#### Task item:
From the entries below, extract every line that includes the word "width".

#### Extracted entries:
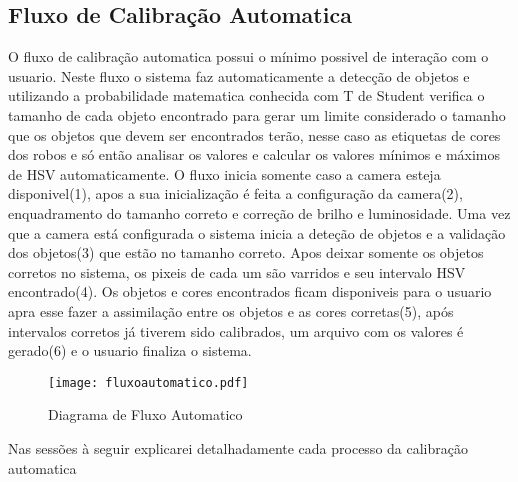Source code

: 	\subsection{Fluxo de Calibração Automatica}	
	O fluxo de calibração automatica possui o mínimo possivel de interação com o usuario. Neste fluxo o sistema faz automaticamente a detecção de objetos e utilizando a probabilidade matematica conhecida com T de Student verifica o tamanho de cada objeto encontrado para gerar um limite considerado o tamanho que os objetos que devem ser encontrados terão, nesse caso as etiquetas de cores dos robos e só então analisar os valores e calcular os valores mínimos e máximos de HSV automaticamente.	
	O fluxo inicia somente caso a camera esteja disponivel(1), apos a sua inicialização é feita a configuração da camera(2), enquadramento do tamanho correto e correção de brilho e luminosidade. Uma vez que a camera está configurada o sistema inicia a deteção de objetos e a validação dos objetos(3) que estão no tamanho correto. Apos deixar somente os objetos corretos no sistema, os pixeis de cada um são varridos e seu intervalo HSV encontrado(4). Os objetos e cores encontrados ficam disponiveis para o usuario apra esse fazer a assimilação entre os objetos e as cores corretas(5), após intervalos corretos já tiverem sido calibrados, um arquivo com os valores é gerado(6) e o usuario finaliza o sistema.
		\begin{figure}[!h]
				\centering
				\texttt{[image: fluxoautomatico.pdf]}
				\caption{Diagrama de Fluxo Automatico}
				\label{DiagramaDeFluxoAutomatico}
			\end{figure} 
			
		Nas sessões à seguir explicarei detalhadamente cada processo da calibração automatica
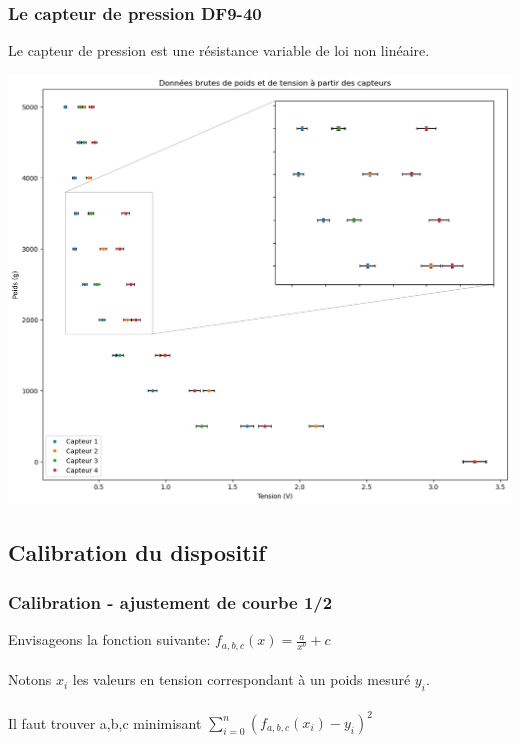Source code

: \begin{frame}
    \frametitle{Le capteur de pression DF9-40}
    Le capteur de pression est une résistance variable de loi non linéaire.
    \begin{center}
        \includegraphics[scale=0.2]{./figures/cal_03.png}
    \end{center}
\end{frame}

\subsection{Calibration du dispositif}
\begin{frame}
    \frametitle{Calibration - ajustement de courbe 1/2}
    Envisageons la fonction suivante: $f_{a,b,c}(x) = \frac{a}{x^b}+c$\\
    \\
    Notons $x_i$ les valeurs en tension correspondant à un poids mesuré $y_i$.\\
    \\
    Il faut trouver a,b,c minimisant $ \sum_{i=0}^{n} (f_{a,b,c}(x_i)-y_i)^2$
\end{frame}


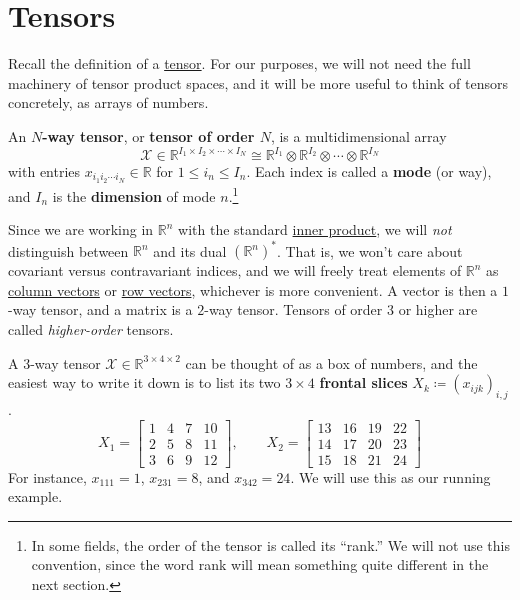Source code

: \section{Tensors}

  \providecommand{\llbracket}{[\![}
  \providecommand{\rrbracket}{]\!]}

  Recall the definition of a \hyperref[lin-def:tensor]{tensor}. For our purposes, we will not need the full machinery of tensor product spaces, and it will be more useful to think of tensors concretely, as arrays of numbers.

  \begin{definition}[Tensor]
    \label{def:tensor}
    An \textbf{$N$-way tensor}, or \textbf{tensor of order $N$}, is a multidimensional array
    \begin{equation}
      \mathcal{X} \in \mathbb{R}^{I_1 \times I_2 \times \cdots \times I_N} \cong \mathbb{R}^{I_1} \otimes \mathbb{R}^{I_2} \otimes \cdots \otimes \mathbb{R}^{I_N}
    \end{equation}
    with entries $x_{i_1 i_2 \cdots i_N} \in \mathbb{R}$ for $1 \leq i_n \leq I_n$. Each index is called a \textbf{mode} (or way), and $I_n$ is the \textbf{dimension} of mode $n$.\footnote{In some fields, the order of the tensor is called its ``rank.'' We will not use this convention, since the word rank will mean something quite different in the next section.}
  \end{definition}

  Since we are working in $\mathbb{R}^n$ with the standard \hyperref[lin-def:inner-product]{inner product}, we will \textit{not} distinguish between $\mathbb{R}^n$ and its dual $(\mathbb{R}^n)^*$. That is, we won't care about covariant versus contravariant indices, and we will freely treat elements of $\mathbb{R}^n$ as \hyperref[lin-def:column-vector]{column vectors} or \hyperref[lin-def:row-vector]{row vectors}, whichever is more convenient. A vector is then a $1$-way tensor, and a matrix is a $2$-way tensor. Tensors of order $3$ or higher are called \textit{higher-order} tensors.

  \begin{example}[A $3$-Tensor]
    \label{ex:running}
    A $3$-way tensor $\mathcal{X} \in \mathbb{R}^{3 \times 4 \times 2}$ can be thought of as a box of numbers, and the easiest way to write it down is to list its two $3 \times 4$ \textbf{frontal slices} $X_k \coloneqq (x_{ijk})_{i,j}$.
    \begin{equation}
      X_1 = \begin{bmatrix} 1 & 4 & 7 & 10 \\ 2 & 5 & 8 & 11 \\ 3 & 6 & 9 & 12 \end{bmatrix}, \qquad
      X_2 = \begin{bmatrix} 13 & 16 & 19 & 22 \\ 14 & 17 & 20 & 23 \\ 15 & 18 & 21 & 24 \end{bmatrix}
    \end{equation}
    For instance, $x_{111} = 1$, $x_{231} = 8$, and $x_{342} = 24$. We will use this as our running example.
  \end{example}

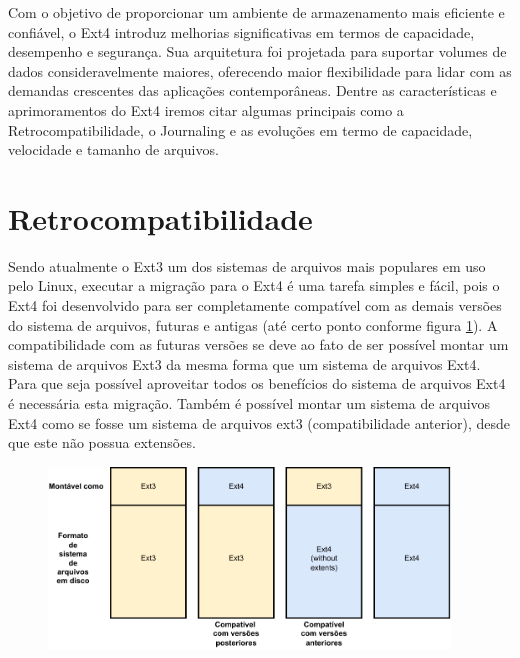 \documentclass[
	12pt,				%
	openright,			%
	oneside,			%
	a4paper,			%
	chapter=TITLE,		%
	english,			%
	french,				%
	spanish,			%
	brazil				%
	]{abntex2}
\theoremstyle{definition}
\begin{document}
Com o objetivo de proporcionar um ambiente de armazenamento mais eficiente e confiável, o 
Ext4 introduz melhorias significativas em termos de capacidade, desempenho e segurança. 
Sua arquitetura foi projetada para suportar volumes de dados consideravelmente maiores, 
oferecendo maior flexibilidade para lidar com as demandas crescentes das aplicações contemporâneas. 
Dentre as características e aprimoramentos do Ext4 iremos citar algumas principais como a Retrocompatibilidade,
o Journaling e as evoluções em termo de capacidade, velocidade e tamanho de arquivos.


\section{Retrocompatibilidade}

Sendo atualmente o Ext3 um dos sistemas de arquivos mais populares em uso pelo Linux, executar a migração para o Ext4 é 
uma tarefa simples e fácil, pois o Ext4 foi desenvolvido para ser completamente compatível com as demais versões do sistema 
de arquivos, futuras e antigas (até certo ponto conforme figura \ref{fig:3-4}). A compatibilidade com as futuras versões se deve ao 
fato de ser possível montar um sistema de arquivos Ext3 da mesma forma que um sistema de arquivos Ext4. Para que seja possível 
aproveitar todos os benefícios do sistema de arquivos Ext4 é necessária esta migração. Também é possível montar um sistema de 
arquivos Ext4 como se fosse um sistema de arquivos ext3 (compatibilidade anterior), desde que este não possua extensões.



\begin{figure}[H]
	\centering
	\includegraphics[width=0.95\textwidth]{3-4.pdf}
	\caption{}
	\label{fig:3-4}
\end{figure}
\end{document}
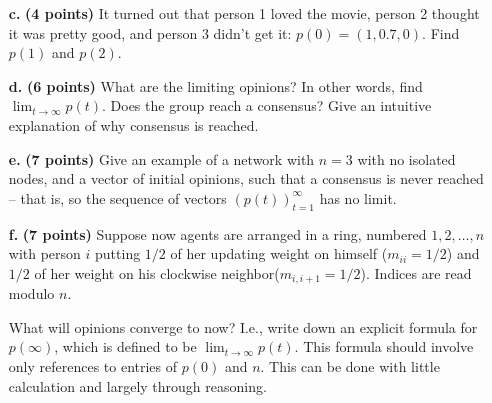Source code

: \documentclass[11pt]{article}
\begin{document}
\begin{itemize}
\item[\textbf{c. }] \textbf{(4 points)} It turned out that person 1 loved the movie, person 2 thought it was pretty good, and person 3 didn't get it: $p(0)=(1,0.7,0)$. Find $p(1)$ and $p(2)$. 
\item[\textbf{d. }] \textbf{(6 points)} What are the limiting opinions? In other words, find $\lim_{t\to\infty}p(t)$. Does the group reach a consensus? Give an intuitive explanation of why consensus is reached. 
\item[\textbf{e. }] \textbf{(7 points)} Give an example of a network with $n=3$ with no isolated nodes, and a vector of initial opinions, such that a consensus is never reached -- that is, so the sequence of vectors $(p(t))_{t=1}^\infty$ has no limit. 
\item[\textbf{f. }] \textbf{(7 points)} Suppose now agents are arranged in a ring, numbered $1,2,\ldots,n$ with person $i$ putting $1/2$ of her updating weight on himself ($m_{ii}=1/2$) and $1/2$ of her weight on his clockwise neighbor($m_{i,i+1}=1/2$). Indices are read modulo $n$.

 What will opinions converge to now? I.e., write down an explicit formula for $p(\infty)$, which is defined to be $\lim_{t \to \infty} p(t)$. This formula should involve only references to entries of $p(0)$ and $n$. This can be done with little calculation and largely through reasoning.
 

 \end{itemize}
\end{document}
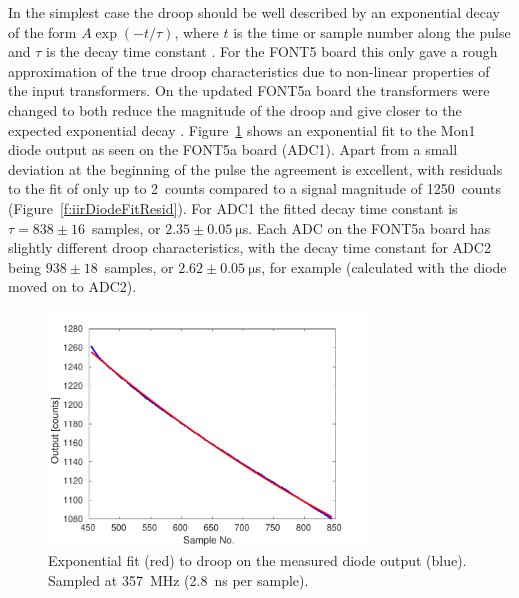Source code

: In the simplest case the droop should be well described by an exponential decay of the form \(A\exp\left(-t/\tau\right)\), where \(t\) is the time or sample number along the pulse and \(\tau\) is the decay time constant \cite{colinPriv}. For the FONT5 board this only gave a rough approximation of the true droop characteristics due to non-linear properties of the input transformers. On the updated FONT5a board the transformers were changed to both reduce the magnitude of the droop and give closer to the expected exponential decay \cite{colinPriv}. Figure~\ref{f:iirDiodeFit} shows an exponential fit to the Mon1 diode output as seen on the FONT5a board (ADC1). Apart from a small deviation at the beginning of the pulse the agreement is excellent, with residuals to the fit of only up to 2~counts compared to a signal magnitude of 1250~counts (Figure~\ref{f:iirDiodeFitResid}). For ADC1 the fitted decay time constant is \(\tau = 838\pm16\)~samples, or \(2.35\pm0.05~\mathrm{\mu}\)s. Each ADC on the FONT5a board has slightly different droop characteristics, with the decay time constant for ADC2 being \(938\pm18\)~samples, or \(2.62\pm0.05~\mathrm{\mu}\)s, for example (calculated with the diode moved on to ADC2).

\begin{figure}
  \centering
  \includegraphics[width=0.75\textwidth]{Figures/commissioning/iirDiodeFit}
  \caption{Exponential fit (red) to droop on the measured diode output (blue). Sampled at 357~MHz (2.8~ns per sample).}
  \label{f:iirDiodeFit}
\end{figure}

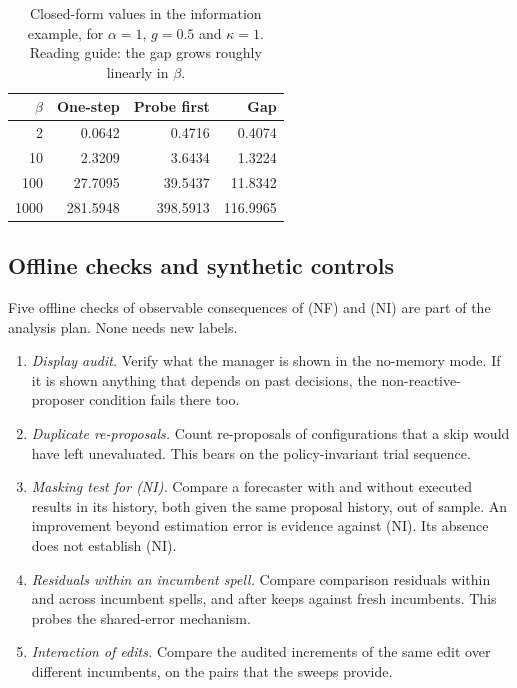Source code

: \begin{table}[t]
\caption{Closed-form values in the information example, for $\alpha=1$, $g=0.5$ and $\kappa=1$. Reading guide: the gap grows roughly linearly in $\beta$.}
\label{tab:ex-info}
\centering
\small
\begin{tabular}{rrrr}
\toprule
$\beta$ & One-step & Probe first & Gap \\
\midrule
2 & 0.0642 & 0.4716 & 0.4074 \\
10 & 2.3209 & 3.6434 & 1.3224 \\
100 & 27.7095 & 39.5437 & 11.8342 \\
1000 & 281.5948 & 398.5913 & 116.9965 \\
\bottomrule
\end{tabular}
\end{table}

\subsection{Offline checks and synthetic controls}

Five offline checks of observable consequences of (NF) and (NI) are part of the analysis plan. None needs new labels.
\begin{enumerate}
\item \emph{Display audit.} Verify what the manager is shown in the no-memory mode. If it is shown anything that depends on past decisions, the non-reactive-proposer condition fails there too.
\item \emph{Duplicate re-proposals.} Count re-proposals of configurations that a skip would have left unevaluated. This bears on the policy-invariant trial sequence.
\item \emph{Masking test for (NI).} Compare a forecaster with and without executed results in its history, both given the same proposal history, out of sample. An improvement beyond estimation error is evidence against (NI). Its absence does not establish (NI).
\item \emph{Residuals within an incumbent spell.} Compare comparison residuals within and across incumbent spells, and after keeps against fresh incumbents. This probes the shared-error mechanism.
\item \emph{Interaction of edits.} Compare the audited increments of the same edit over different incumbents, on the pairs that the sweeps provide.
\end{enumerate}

#### Result for this task:
	\includegraphics[width=0.95\textwidth]{3-4.pdf}
  \includegraphics[width=0.75\textwidth]{Figures/commissioning/iirDiodeFit}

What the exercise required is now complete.